Bon Jovi

Have A Nice Day

Universal

Endlich mehr Rock, weniger Balladen – aber natürlich doch nichts Neues.

Gestern nacht sah ich im Vorbeizappen bei Viva ein Video, in dem junge Menschen sinnlos herumliefen. Eine Band war nicht zu sehen, dafür hörte man sehr laut eine Gitarre und gepreßten Gesang. Es hat genau zweieinhalb Sekunden gedauert, bis ich wußte, daß dies die neue Bon Jovi-Single sein muß. Heute kam das neue Bon Jovi-Album an – und ich kannte es schon, obwohl ich es noch gar nicht ausgepackt hatte. Ich wußte genau, was ich zu erwarten hatte. Das ist wie mit der Familie: Sie nervt zwar oft, aber man kann sich immer auf sie verlassen.
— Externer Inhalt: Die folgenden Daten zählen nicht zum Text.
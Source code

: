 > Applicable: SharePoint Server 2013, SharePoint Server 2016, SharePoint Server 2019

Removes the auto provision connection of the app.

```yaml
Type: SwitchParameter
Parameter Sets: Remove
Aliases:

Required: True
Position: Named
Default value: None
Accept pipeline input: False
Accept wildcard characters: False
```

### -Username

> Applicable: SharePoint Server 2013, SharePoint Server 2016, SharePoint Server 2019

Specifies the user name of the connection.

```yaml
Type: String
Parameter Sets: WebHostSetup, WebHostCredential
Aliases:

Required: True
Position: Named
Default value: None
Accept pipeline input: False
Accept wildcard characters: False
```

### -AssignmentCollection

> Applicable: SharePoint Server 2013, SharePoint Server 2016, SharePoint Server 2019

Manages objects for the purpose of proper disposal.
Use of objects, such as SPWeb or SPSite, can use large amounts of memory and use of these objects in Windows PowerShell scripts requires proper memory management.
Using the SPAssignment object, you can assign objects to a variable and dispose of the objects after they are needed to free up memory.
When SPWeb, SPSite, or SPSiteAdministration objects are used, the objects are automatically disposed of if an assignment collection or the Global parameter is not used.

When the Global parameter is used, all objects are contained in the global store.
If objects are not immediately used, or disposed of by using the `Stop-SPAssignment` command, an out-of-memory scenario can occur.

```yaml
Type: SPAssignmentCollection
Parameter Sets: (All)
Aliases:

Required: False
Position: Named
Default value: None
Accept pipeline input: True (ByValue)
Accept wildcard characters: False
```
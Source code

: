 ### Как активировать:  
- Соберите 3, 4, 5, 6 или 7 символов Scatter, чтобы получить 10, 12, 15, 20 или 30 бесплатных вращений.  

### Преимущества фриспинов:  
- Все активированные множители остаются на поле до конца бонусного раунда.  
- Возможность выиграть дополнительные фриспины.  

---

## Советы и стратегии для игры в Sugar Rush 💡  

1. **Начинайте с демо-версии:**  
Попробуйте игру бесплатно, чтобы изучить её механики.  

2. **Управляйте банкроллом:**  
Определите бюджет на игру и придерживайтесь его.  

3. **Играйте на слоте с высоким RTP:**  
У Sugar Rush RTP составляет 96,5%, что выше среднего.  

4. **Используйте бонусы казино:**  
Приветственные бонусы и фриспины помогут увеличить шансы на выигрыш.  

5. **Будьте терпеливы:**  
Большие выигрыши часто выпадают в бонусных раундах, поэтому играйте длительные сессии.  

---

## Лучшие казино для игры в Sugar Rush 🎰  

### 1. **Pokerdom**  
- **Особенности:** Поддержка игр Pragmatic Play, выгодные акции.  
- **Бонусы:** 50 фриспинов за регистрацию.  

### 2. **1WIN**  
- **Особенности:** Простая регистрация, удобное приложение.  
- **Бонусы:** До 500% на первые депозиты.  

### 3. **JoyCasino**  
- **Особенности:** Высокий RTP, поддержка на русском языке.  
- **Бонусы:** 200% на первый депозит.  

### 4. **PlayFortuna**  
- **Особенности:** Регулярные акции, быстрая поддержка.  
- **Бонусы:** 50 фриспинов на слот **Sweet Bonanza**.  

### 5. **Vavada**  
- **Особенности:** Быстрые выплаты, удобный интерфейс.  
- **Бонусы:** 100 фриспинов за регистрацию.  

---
Eine klitzekleine Überraschung bot „Haue A Nice Day“ dann aber doch. Was Bon Jovi bei den letzten beiden Alben immer nur angekündigt und nicht gehalten hatten, stimmt diesmal: Es gibt mehr Kracher als Balladen, es rockt gewaltig- vor allem am Anfang. Schon das erste Stück, die Single, der Titelsong: Bon Jovi-Gitarre, Bon Jovi-Trommeln, Bon Jovi-Melodie – und ein so typischer Bon Jovi-Text, daß ich vor Freude lachen mußte. Hey, leb dein Leben, laß dir nichts erzählen, bleibt du selbst! Ein Zitat, weil’s so schön ist: „I ain’t gonna do what I don’t want to, I’m gonna live my life/ Shining like a diamond, rolling with the dice/ Standing on the ledge, I’ll show the wind how to fly…“‚Ja, wir kennen das von „Livin‘ On A Prayer“, „Wanted Dead Or Alive“. „Keep The Faith“, „Someday l’ll Be Saturday Night“, „Sleep When I’m Dead“, „These Days“, „It’s My Life“, „Bounce“ – spontan aufgezählt, es gibt sicher noch mehr Songs, die sich um die Themen Selbstverwirklichung/ Hartnäckigkeit/Glück im Alltag drehen.
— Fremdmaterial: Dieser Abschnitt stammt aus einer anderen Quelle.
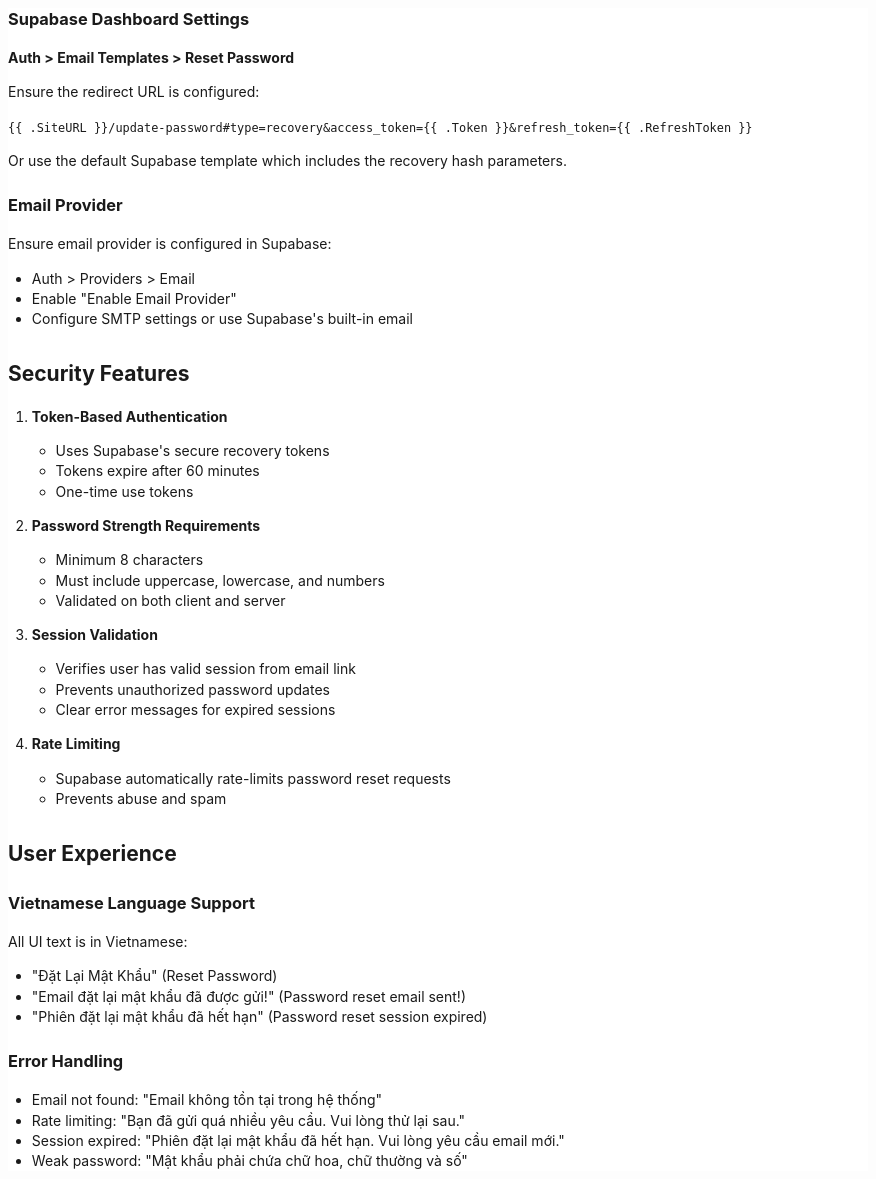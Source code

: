 ### Supabase Dashboard Settings
**Auth > Email Templates > Reset Password**

Ensure the redirect URL is configured:
```
{{ .SiteURL }}/update-password#type=recovery&access_token={{ .Token }}&refresh_token={{ .RefreshToken }}
```

Or use the default Supabase template which includes the recovery hash parameters.

### Email Provider
Ensure email provider is configured in Supabase:
- Auth > Providers > Email
- Enable "Enable Email Provider"
- Configure SMTP settings or use Supabase's built-in email

## Security Features

1. **Token-Based Authentication**
   - Uses Supabase's secure recovery tokens
   - Tokens expire after 60 minutes
   - One-time use tokens

2. **Password Strength Requirements**
   - Minimum 8 characters
   - Must include uppercase, lowercase, and numbers
   - Validated on both client and server

3. **Session Validation**
   - Verifies user has valid session from email link
   - Prevents unauthorized password updates
   - Clear error messages for expired sessions

4. **Rate Limiting**
   - Supabase automatically rate-limits password reset requests
   - Prevents abuse and spam

## User Experience

### Vietnamese Language Support
All UI text is in Vietnamese:
- "Đặt Lại Mật Khẩu" (Reset Password)
- "Email đặt lại mật khẩu đã được gửi!" (Password reset email sent!)
- "Phiên đặt lại mật khẩu đã hết hạn" (Password reset session expired)

### Error Handling
- Email not found: "Email không tồn tại trong hệ thống"
- Rate limiting: "Bạn đã gửi quá nhiều yêu cầu. Vui lòng thử lại sau."
- Session expired: "Phiên đặt lại mật khẩu đã hết hạn. Vui lòng yêu cầu email mới."
- Weak password: "Mật khẩu phải chứa chữ hoa, chữ thường và số"
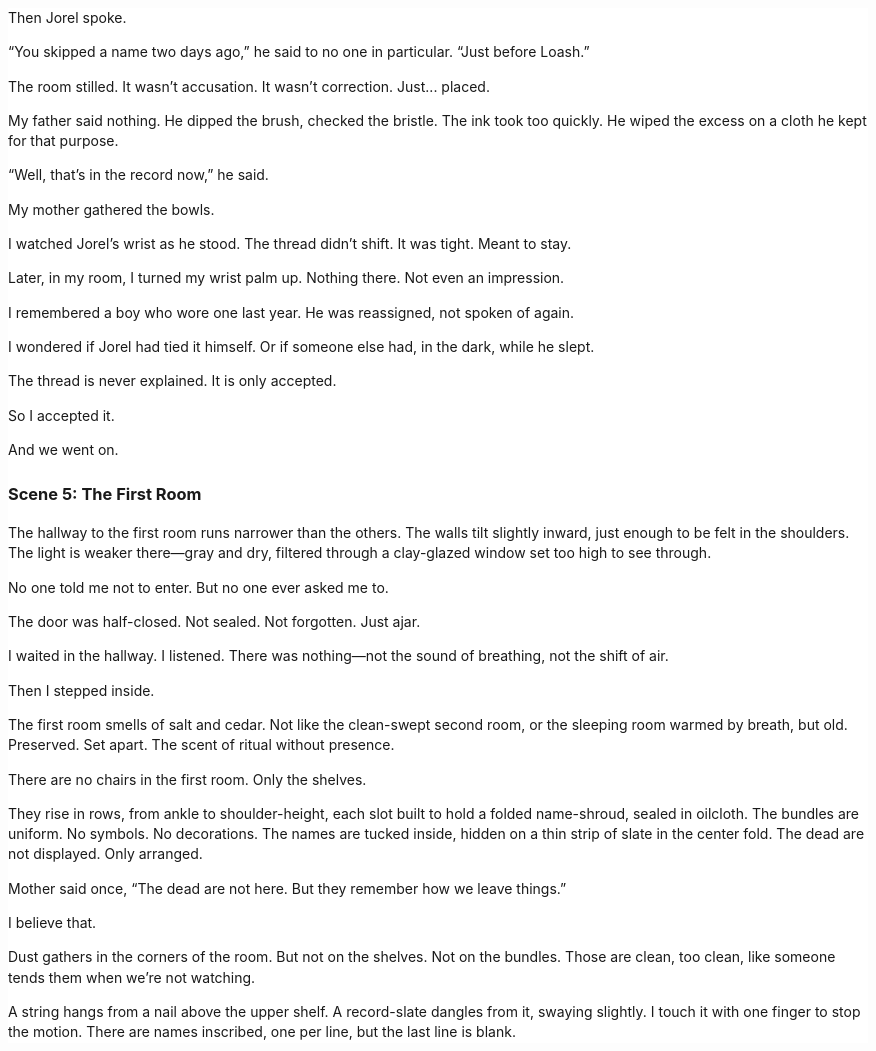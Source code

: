Then Jorel spoke.

“You skipped a name two days ago,” he said to no one in particular. “Just before Loash.”

The room stilled. It wasn’t accusation. It wasn’t correction. Just... placed.

My father said nothing. He dipped the brush, checked the bristle. The ink took too quickly. He wiped the excess on a cloth he kept for that purpose.

“Well, that’s in the record now,” he said.

My mother gathered the bowls.

I watched Jorel’s wrist as he stood. The thread didn’t shift. It was tight. Meant to stay.

Later, in my room, I turned my wrist palm up. Nothing there. Not even an impression.

I remembered a boy who wore one last year. He was reassigned, not spoken of again.

I wondered if Jorel had tied it himself. Or if someone else had, in the dark, while he slept.

The thread is never explained. It is only accepted.

So I accepted it.

And we went on.



### Scene 5: The First Room

The hallway to the first room runs narrower than the others. The walls tilt slightly inward, just enough to be felt in the shoulders. The light is weaker there—gray and dry, filtered through a clay-glazed window set too high to see through.

No one told me not to enter. But no one ever asked me to.

The door was half-closed. Not sealed. Not forgotten. Just ajar.

I waited in the hallway. I listened. There was nothing—not the sound of breathing, not the shift of air.

Then I stepped inside.

The first room smells of salt and cedar. Not like the clean-swept second room, or the sleeping room warmed by breath, but old. Preserved. Set apart. The scent of ritual without presence.

There are no chairs in the first room. Only the shelves.

They rise in rows, from ankle to shoulder-height, each slot built to hold a folded name-shroud, sealed in oilcloth. The bundles are uniform. No symbols. No decorations. The names are tucked inside, hidden on a thin strip of slate in the center fold. The dead are not displayed. Only arranged.

Mother said once, “The dead are not here. But they remember how we leave things.”

I believe that.

Dust gathers in the corners of the room. But not on the shelves. Not on the bundles. Those are clean, too clean, like someone tends them when we’re not watching.

A string hangs from a nail above the upper shelf. A record-slate dangles from it, swaying slightly. I touch it with one finger to stop the motion. There are names inscribed, one per line, but the last line is blank.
Nun braucht wirklich keiner mehr den typischen Desmond-Child-Klopfer, in dem Amerika wohlwollend sozialkritisch betrachtet wird (das Stück heißt „Bells Of Freedom“), und der neue Co-Autor ist nicht viel besser. John Shanks schreibt und produziert neuerdings ja für jeden von Sheryl Crow über Ashlee Simpson bis Joe Cocker – und so beliebig klingen Lieder wie „I Want To Be Loved“ dann auch. Das können Jon Bon Jovi und Richie Sambora allein besser, meistens.
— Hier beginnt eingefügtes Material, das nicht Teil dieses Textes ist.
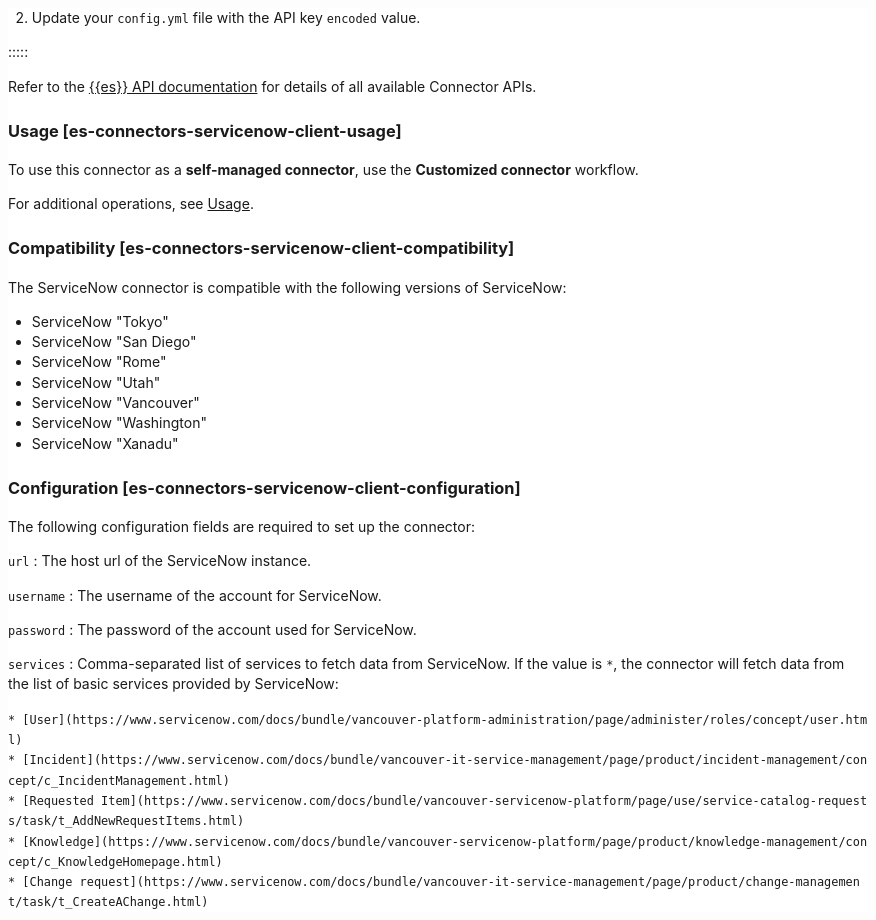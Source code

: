 2. Update your `config.yml` file with the API key `encoded` value.

:::::


Refer to the [{{es}} API documentation](https://www.elastic.co/docs/api/doc/elasticsearch/group/endpoint-connector) for details of all available Connector APIs.


### Usage [es-connectors-servicenow-client-usage]

To use this connector as a **self-managed connector**, use the **Customized connector** workflow.

For additional operations, see [Usage](/reference/search-connectors/connectors-ui-in-kibana.md).


### Compatibility [es-connectors-servicenow-client-compatibility]

The ServiceNow connector is compatible with the following versions of ServiceNow:

* ServiceNow "Tokyo"
* ServiceNow "San Diego"
* ServiceNow "Rome"
* ServiceNow "Utah"
* ServiceNow "Vancouver"
* ServiceNow "Washington"
* ServiceNow "Xanadu"


### Configuration [es-connectors-servicenow-client-configuration]

The following configuration fields are required to set up the connector:

`url`
:   The host url of the ServiceNow instance.

`username`
:   The username of the account for ServiceNow.

`password`
:   The password of the account used for ServiceNow.

`services`
:   Comma-separated list of services to fetch data from ServiceNow. If the value is `*`, the connector will fetch data from the list of basic services provided by ServiceNow:

    * [User](https://www.servicenow.com/docs/bundle/vancouver-platform-administration/page/administer/roles/concept/user.html)
    * [Incident](https://www.servicenow.com/docs/bundle/vancouver-it-service-management/page/product/incident-management/concept/c_IncidentManagement.html)
    * [Requested Item](https://www.servicenow.com/docs/bundle/vancouver-servicenow-platform/page/use/service-catalog-requests/task/t_AddNewRequestItems.html)
    * [Knowledge](https://www.servicenow.com/docs/bundle/vancouver-servicenow-platform/page/product/knowledge-management/concept/c_KnowledgeHomepage.html)
    * [Change request](https://www.servicenow.com/docs/bundle/vancouver-it-service-management/page/product/change-management/task/t_CreateAChange.html)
Die Band, die mit „Runaway“ ihren ersten Hit hatte, fragt jetzt:

„Who Says You Can’t Go Home?“ Sie haben keinen Bock mehr auf Kindereien. Der Vorwurf, nur eine poppige Plastik-Version von echtem Hardrock zu sein, verfolgt Bon Jovi seit mehr als 20 Jahren – und lange haben sie nicht mehr so ehrlich geklungen wie in „Last Man Standing“. Die machen das, was sie tun, schon gern – und wenn die Kids ihre Platten nicht mehr kaufen, soll ihnen das egal sein. „So keep your pseudo-punk, hip-hop, pop-rock junk/And your digital downloads.“ Das ist doch mal eine Ansage. Weitere Erkenntnisse: Liebe ist wie die letzte Zigarette; wilde Blumen sind schöner als gezüchtete; im Leben kann alles passieren, und das ist ganz in Ordnung so.

Es sind drei Jahre vergangen seit dem letzten Bon Jovi-Album. aber das fällt nicht auf, weil sich die Band seit Jahren nicht mehr verändert – weder musikalisch noch optisch. Ein bißchen befremdlich, aber wenn dabei jetzt zumindest wieder richtige Rocksongs herauskommen, soll es mich nicht stören. Bon Jovi müssen nicht Avantgarde sein, sie müssen nicht einmal so perfekt sein wie in den 80er Jahren. Solange sie nicht mehr so peinliche Stücke wie „Thank You For Loving Me“ schreiben, kann man mit ihnen leben. Sie tun doch keinem was.